▸ **Rendered images with source text**
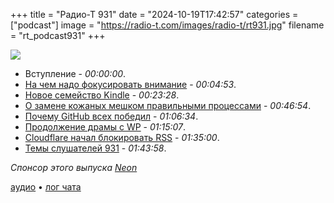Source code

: +++
title = "Радио-Т 931"
date = "2024-10-19T17:42:57"
categories = ["podcast"]
image = "https://radio-t.com/images/radio-t/rt931.jpg"
filename = "rt_podcast931"
+++

![](https://radio-t.com/images/radio-t/rt931.jpg)

- Вступление - *00:00:00*.
- [На чем надо фокусировать внимание](https://technicalwriting.dev/strategy/decisions.html) - *00:04:53*.
- [Новое семейство Kindle](https://www.aboutamazon.com/news/devices/new-kindle-color-scribe-paperwhite-entry) - *00:23:28*.
- [О замене кожаных мешком правильными процессами](https://vitonsky.net/blog/2024/10/11/system-approach/) - *00:46:54*.
- [Почему GitHub всех победил](https://blog.gitbutler.com/why-github-actually-won/) - *01:06:34*.
- [Продолжение драмы с WP](https://archive.is/2024.10.15-041615/https://ma.tt/2024/10/on-dhh/) - *01:15:07*.
- [Cloudflare начал блокировать RSS](https://openrss.org/blog/using-cloudflare-on-your-website-could-be-blocking-rss-users) - *01:35:00*.
- [Темы слушателей 931](https://radio-t.com/p/2024/10/15/prep-931/) - *01:43:58*.

*Спонсор этого выпуска [Neon](https://neon.tech/radio)*

[аудио](https://cdn.radio-t.com/rt_podcast931.mp3) • [лог чата](https://chat.radio-t.com/logs/radio-t-931.html)
<audio src="https://cdn.radio-t.com/rt_podcast931.mp3" preload="none"></audio>
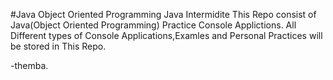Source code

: #Java Object Oriented Programming
Java Intermidite 
This Repo consist of Java(Object Oriented Programming) Practice Console Applictions.
All Different types of Console Applications,Examles and Personal Practices will be stored in This Repo.

 -themba.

▸ **Task item**
Print out the entries above word for word from the first line to the line containing "- [На чем надо", both included, omitting the pictures.

▸ **Exercise solution**
Source code

: +++
title = "Радио-Т 931"
date = "2024-10-19T17:42:57"
categories = ["podcast"]
image = "https://radio-t.com/images/radio-t/rt931.jpg"
filename = "rt_podcast931"
+++

![](https://radio-t.com/images/radio-t/rt931.jpg)

- Вступление - *00:00:00*.
- [На чем надо фокусировать внимание](https://technicalwriting.dev/strategy/decisions.html) - *00:04:53*.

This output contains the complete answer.